There were several limitations to this study. The first was the sample size, both in terms of images and participants. Similar research1 has had lower numbers of both images and participants, but we acknowledge that one cannot necessarily generalize conclusions made in one small study to the entire population; intead, this work acts as a proof of concept, and further work is needed. The results can, however, be compared to the CXR experiments with the same number of participants, which did find significant differences in performance among clinician groups of differing expertise. Instead, we employed the expert group (the radiologists) as the gold standard and compared to them as they had already demonstrated their radiologic expertise.
Krupinski21 outlines how diagnostic accuracy in observer performance studies is measured using a “figure of merit,” which is usually receiver operator characteristic (ROC) or one of its variants. A free-response ROC (FROC)22 analysis would have been preferred for analysis of the maps and targets as it would have allowed for a more thorough analysis of false positives (FPs). However, as the setup was optimized for the initial experiment and the display software did not facilitate switching from ROC to FROC, a simpler form of analysis (number of targets identified) was used. While we can be certain that there were no FPs in the map that did not contain any targets, it is unlikely but possible that there were FPs in the other two images. The number of fixations on ROIs, however, in every case matched the answer given in the MCQs, suggesting that the method was accurate. While this system of analysis is not optimal, it gleaned interesting and consistent data, which, in the opinion of the authors, warrants further investigation.
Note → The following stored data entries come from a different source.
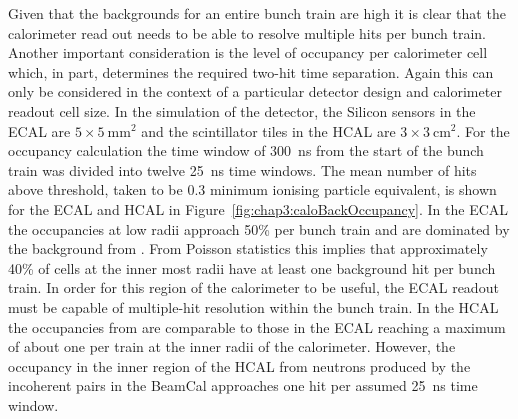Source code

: Given that the backgrounds for an entire bunch train are high it is clear that
the calorimeter read out needs to be able to resolve multiple hits per bunch train. Another important consideration
is the level of occupancy per calorimeter cell which, in part, determines the
required two-hit time separation. Again this can only be considered in the 
context of a particular detector design and calorimeter readout cell size. In
the simulation of the \clicild detector, the Silicon sensors in the ECAL are
$5\times5~\mathrm{mm}^2$ and the scintillator tiles in the HCAL are 
$3\times3~\mathrm{cm}^2$. For the occupancy calculation the time
window of 300~ns from the start of the bunch train was divided into twelve
25~ns time windows. The mean number of hits above threshold, taken to be 0.3
minimum ionising particle equivalent, is shown for the ECAL and HCAL in
Figure~\ref{fig:chap3:caloBackOccupancy}. In the ECAL the occupancies at low
radii approach 50\% per bunch train and are dominated by the background from
\gghadrons. From Poisson statistics this implies that approximately 40\% of
cells at the inner most radii have at least one background hit per bunch train.
In order for this region of the calorimeter to be useful, the ECAL readout must
be capable of multiple-hit resolution within the bunch train. In the HCAL the
occupancies from \gghadrons are comparable to those in the ECAL reaching a
maximum of about one per train at the inner radii of the calorimeter. However,
the occupancy in the inner region of the HCAL from neutrons produced by the
incoherent pairs in the BeamCal approaches one hit per assumed 25~ns
time window.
Zooming and panning (or changing window width or level, but this is not applicable to these kinds of image) were not permitted. While this is different from normal clinical practice, it enables more legitimate interpretation of the eye-tracking data as we can be sure that eye movements are part of visual search as opposed to image optimization.
Nothing to disclose. None of the authors have any financial or material support for their research and work through which an author might have a potential conflict of interest.